As someone who devised hundreds of tests, let me say that I don’t see how it would be possible to reformulate the evaluation tools for any area or especially, nationally with much frequency. Doing so would be extravagantly expensive, too time-consuming. So, the teachers and their school “superiors” would quickly become aware of the contents of the tests, of what, very precisely the tests are actually testing. If the rewards and punishments were not significant, see above. If they were significant, you can be completely sure that most teachers, 80%, 90%, 95 % would immediately start teaching narrowly to the test.
How would you not expect teachers to do more or less this since their welfare and that of their children, even their retirement would depend exactly on their teaching to the test? I mentioned their retirement because economic self-advancement is normally done on a percentage basis. The raise you did not get this year will stay with you your whole life, literally.
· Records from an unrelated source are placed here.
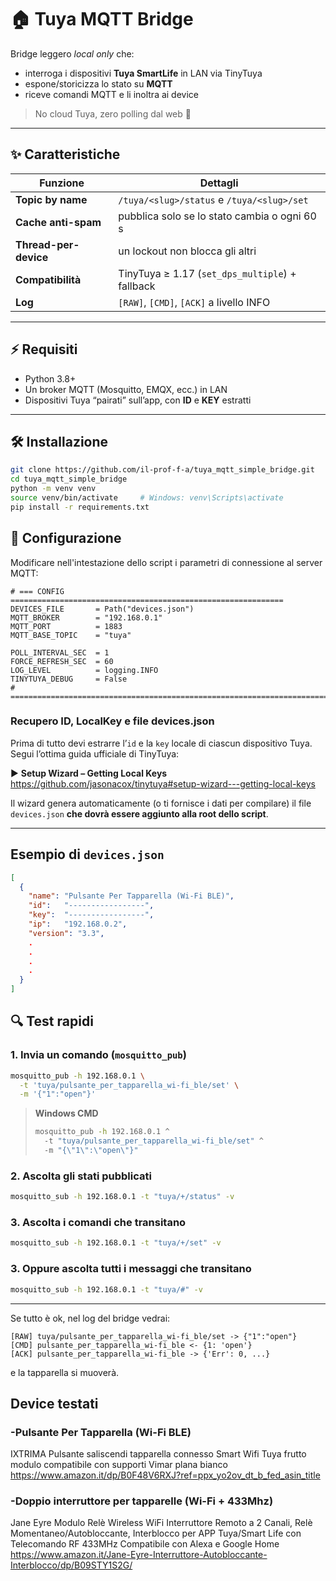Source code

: 

# 🏠 Tuya MQTT Bridge

Bridge leggero *local only* che:
- interroga i dispositivi **Tuya SmartLife** in LAN via TinyTuya
- espone/storicizza lo stato su **MQTT**
- riceve comandi MQTT e li inoltra ai device

> No cloud Tuya, zero polling dal web 👋

---

## ✨ Caratteristiche

| Funzione | Dettagli |
|----------|----------|
| **Topic by name** | `/tuya/<slug>/status` e `/tuya/<slug>/set` |
| **Cache anti-spam** | pubblica solo se lo stato cambia o ogni 60 s |
| **Thread-per-device** | un lockout non blocca gli altri |
| **Compatibilità** | TinyTuya ≥ 1.17 (`set_dps_multiple`) + fallback |
| **Log** | `[RAW]`, `[CMD]`, `[ACK]` a livello INFO |

---

## ⚡ Requisiti

* Python 3.8+
* Un broker MQTT (Mosquitto, EMQX, ecc.) in LAN
* Dispositivi Tuya “pairati” sull’app, con **ID** e **KEY** estratti

---

## 🛠️ Installazione

```bash
git clone https://github.com/il-prof-f-a/tuya_mqtt_simple_bridge.git
cd tuya_mqtt_simple_bridge
python -m venv venv
source venv/bin/activate     # Windows: venv\Scripts\activate
pip install -r requirements.txt
```

## 🔧 Configurazione
Modificare nell'intestazione dello script i parametri di connessione al server MQTT:

    # === CONFIG =============================================================
    DEVICES_FILE       = Path("devices.json")
    MQTT_BROKER        = "192.168.0.1"
    MQTT_PORT          = 1883
    MQTT_BASE_TOPIC    = "tuya"
    
    POLL_INTERVAL_SEC  = 1
    FORCE_REFRESH_SEC  = 60
    LOG_LEVEL          = logging.INFO
    TINYTUYA_DEBUG     = False
    # ========================================================================

### Recupero **ID**, **LocalKey** e file **devices.json**

Prima di tutto devi estrarre l’`id` e la `key` locale di ciascun dispositivo Tuya.  
Segui l’ottima guida ufficiale di TinyTuya:

▶️ **Setup Wizard – Getting Local Keys**  
<https://github.com/jasonacox/tinytuya#setup-wizard---getting-local-keys>

Il wizard genera automaticamente (o ti fornisce i dati per compilare) il file `devices.json` **che dovrà essere aggiunto alla root dello script**.

---

## Esempio di `devices.json`

```json
[
  {
    "name": "Pulsante Per Tapparella (Wi-Fi BLE)",
    "id":   "-----------------",
    "key":  "-----------------",
    "ip":   "192.168.0.2",
    "version": "3.3",
	.
	.
	.
	.
  }
]
```

## 🔍 Test rapidi

### 1. Invia un comando (`mosquitto_pub`)

```bash
mosquitto_pub -h 192.168.0.1 \
  -t 'tuya/pulsante_per_tapparella_wi-fi_ble/set' \
  -m '{"1":"open"}'
```

> **Windows CMD**
>
> ```cmd
> mosquitto_pub -h 192.168.0.1 ^
>   -t "tuya/pulsante_per_tapparella_wi-fi_ble/set" ^
>   -m "{\"1\":\"open\"}"
> ```

### 2. Ascolta gli **stati** pubblicati

```bash
mosquitto_sub -h 192.168.0.1 -t "tuya/+/status" -v
```

### 3. Ascolta i **comandi** che transitano

```bash
mosquitto_sub -h 192.168.0.1 -t "tuya/+/set" -v
```

### 3. Oppure ascolta **tutti** i messaggi che transitano

```bash
mosquitto_sub -h 192.168.0.1 -t "tuya/#" -v
```
---

Se tutto è ok, nel log del bridge vedrai:

```text
[RAW] tuya/pulsante_per_tapparella_wi-fi_ble/set -> {"1":"open"}
[CMD] pulsante_per_tapparella_wi-fi_ble <- {1: 'open'}
[ACK] pulsante_per_tapparella_wi-fi_ble -> {'Err': 0, ...}
```
e la tapparella si muoverà.


## Device testati

### -Pulsante Per Tapparella (Wi-Fi BLE)
IXTRIMA Pulsante saliscendi tapparella connesso Smart Wifi Tuya frutto modulo compatibile con supporti Vimar plana bianco
https://www.amazon.it/dp/B0F48V6RXJ?ref=ppx_yo2ov_dt_b_fed_asin_title
 
### -Doppio interruttore per tapparelle (Wi-Fi + 433Mhz)
Jane Eyre Modulo Relè Wireless WiFi Interruttore Remoto a 2 Canali, Relè Momentaneo/Autobloccante, Interblocco per APP Tuya/Smart Life con Telecomando RF 433MHz Compatibile con Alexa e Google Home
https://www.amazon.it/Jane-Eyre-Interruttore-Autobloccante-Interblocco/dp/B09STY1S2G/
It will increase in relative size with every year. (I know how costly this sort of purity is because I followed such a strategy throughout my teacher career and I never caught up economically with my lackluster but conformist colleagues.)
The best possible outcome of this scenario is that after a while, American kids would read and write pretty much as well as say, Koreans, or Estonians.
Do you see where I am going? This is something very valuable that the current disastrous American education promotes or, that at least, it avoids destroying. For lack of a better word, that’s called “creativity.’ Americans have more of it than others. Look around from the Internet to giant double rolls of toilet paper in public facilities to country music!
Ideally, we would have a Johnny who would know how to read and write and who would also remain occasionally creative. I am afraid, we don’t know how to produce such a result. It does not mean that it cannot be done. It does not depend on a drastic, sudden reform though, It’s not a matter of getting tough, no more Mr Nice Guy!
Note that I am evoking here the possibility of a successful endeavor. I have not even begun to discuss the real likelihood of massive, systemic cheating in and ill-implemented “evaluate, punish, reward “ program. Look at the Atlanta school system for an example of how massively wrong this strategy can go.
I have no conclusion for this butchery proposal in three parts. I don’t need to know what ought to be don’t to stop doing what I shouldn’t do. I hope you will offer one conclusion or more.